In contrast, studies of non-medical phenotypes such as eye color genetics will be considered as part of human genetics, but not necessarily relevant to medical genetics (except in situations such as albinism). Genetic Medicine is a new term for medical genetics and combines areas such as gene therapy, personalized medicine, and rapidly growing new medical specialties, predictive drugs.
Video Medical genetics
Coverage
Medical genetics covers many different areas, including clinical practice of physicians, genetic counselors, and nutritionists, clinical diagnostic laboratory activities, and research on the causes and inheritance of genetic disorders. Examples of conditions that fall within the scope of medical genetics include birth defects and dysmorphology, mental retardation, autism, mitochondrial disorders, skeletal dysplasia, connective tissue disorders, cancer genetics, teratogens, and prenatal diagnosis. Medical genetics is increasingly becoming relevant with many common diseases. Overlaps with other medical specialties are beginning to emerge, as recent advances in genetics reveal the etiology for neurologic, endocrine, cardiovascular, pulmonary, ophthalmological, renal, psychiatric, and dermatological conditions.
Sub-specialization
In some ways, many areas of individuals in medical genetics are hybrids between clinical care and research. This is due in part to recent advances in science and technology (for example, looking at the Human genome project) that has enabled an unprecedented understanding of genetic disorders.
Clinical genetics
Clinical Genetics is the practice of clinical medicine with special attention to hereditary disorders. References are made to genetic clinics for various reasons, including birth defects, developmental delays, autism, epilepsy, short stature, and many others. Examples of genetic syndromes often seen in genetic clinics include chromosomal rearrangement, Down syndrome, DiGeorge syndrome (Syndrome Elimination 22q11.2), Fragile X syndrome, Marfan syndrome, Neurofibromatosis, Turner syndrome, and Williams syndrome.

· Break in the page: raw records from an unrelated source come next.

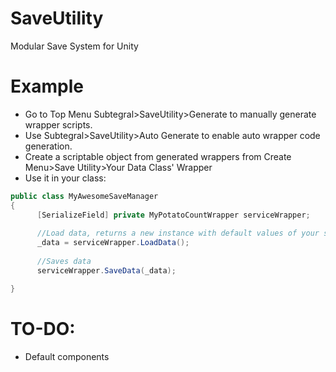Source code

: # SaveUtility
Modular Save System for Unity

# Example
- Go to Top Menu Subtegral>SaveUtility>Generate to manually generate wrapper scripts.
- Use Subtegral>SaveUtility>Auto Generate to enable auto wrapper code generation.
- Create a scriptable object from generated wrappers from Create Menu>Save Utility>Your Data Class' Wrapper
- Use it in your class:
```C#
public class MyAwesomeSaveManager
{
      [SerializeField] private MyPotatoCountWrapper serviceWrapper;
      
      //Load data, returns a new instance with default values of your serialized class
      _data = serviceWrapper.LoadData();
      
      //Saves data
      serviceWrapper.SaveData(_data);

}
```

# TO-DO:
- Default components
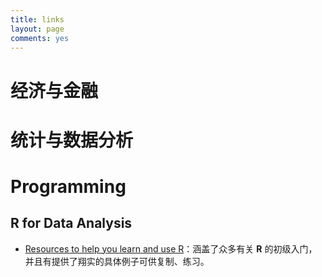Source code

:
 ```yaml
---
title: links
layout: page
comments: yes
---
```


# 经济与金融

# 统计与数据分析

# Programming

## R for Data Analysis

- [Resources to help you learn and use R](http://www.ats.ucla.edu/stat/r/)：涵盖了众多有关 **R** 的初级入门，并且有提供了翔实的具体例子可供复制、练习。

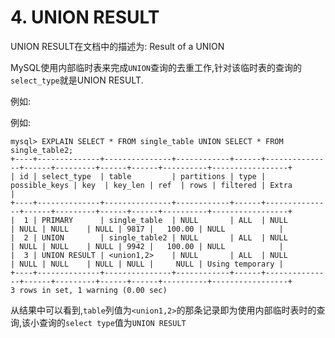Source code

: # 4. UNION RESULT

UNION RESULT在文档中的描述为: Result of a UNION

MySQL使用内部临时表来完成`UNION`查询的去重工作,针对该临时表的查询的`select_type`就是UNION RESULT.

例如:

例如:


```
mysql> EXPLAIN SELECT * FROM single_table UNION SELECT * FROM single_table2;
+----+--------------+---------------+------------+------+---------------+------+---------+------+------+----------+-----------------+
| id | select_type  | table         | partitions | type | possible_keys | key  | key_len | ref  | rows | filtered | Extra           |
+----+--------------+---------------+------------+------+---------------+------+---------+------+------+----------+-----------------+
|  1 | PRIMARY      | single_table  | NULL       | ALL  | NULL          | NULL | NULL    | NULL | 9817 |   100.00 | NULL            |
|  2 | UNION        | single_table2 | NULL       | ALL  | NULL          | NULL | NULL    | NULL | 9942 |   100.00 | NULL            |
|  3 | UNION RESULT | <union1,2>    | NULL       | ALL  | NULL          | NULL | NULL    | NULL | NULL |     NULL | Using temporary |
+----+--------------+---------------+------------+------+---------------+------+---------+------+------+----------+-----------------+
3 rows in set, 1 warning (0.00 sec)
```

从结果中可以看到,`table`列值为`<union1,2>`的那条记录即为使用内部临时表时的查询,该小查询的`select type`值为`UNION RESULT`
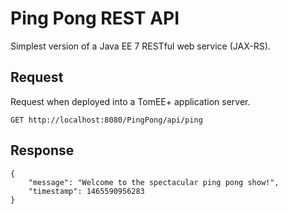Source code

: # Ping Pong REST API
Simplest version of a Java EE 7 RESTful web service (JAX-RS).

## Request
Request when deployed into a TomEE+ application server.
```
GET http://localhost:8080/PingPong/api/ping
```

## Response
```
{
    "message": "Welcome to the spectacular ping pong show!",
    "timestamp": 1465590956283
}
```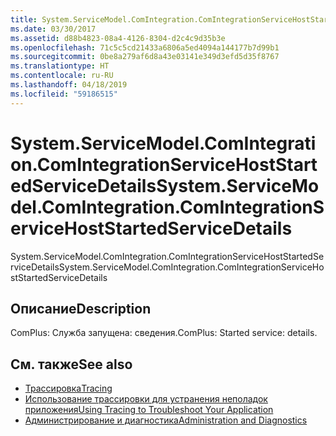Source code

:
 ```yaml
---
title: System.ServiceModel.ComIntegration.ComIntegrationServiceHostStartedServiceDetails
ms.date: 03/30/2017
ms.assetid: d88b4823-08a4-4126-8304-d2c4c9d35b3e
ms.openlocfilehash: 71c5c5cd21433a6806a5ed4094a144177b7d99b1
ms.sourcegitcommit: 0be8a279af6d8a43e03141e349d3efd5d35f8767
ms.translationtype: HT
ms.contentlocale: ru-RU
ms.lasthandoff: 04/18/2019
ms.locfileid: "59186515"
---
```

# <a name="systemservicemodelcomintegrationcomintegrationservicehoststartedservicedetails"></a><span data-ttu-id="09731-102">System.ServiceModel.ComIntegration.ComIntegrationServiceHostStartedServiceDetails</span><span class="sxs-lookup"><span data-stu-id="09731-102">System.ServiceModel.ComIntegration.ComIntegrationServiceHostStartedServiceDetails</span></span>
<span data-ttu-id="09731-103">System.ServiceModel.ComIntegration.ComIntegrationServiceHostStartedServiceDetails</span><span class="sxs-lookup"><span data-stu-id="09731-103">System.ServiceModel.ComIntegration.ComIntegrationServiceHostStartedServiceDetails</span></span>  
  
## <a name="description"></a><span data-ttu-id="09731-104">Описание</span><span class="sxs-lookup"><span data-stu-id="09731-104">Description</span></span>  
 <span data-ttu-id="09731-105">ComPlus: Служба запущена: сведения.</span><span class="sxs-lookup"><span data-stu-id="09731-105">ComPlus: Started service: details.</span></span>  
  
## <a name="see-also"></a><span data-ttu-id="09731-106">См. также</span><span class="sxs-lookup"><span data-stu-id="09731-106">See also</span></span>

- [<span data-ttu-id="09731-107">Трассировка</span><span class="sxs-lookup"><span data-stu-id="09731-107">Tracing</span></span>](../../../../../docs/framework/wcf/diagnostics/tracing/index.md)
- [<span data-ttu-id="09731-108">Использование трассировки для устранения неполадок приложения</span><span class="sxs-lookup"><span data-stu-id="09731-108">Using Tracing to Troubleshoot Your Application</span></span>](../../../../../docs/framework/wcf/diagnostics/tracing/using-tracing-to-troubleshoot-your-application.md)
- [<span data-ttu-id="09731-109">Администрирование и диагностика</span><span class="sxs-lookup"><span data-stu-id="09731-109">Administration and Diagnostics</span></span>](../../../../../docs/framework/wcf/diagnostics/index.md)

In the United States, clinicians who practice clinical genetics are accredited by the American Board of Medical Genetics and Genomics (ABMGG). To become a certified Clinical Geneticist practitioner, a doctor must complete a minimum of 24 months of training in a program accredited by ABMGG. Individuals seeking admission into clinical genetics training programs should have a M.D. or D.O. Degree (or equivalent) and have completed a minimum of 24 months of training in an ACGME-accredited residency program in internal medicine, pediatrics, obstetrics and gynecology, or other medical specialties.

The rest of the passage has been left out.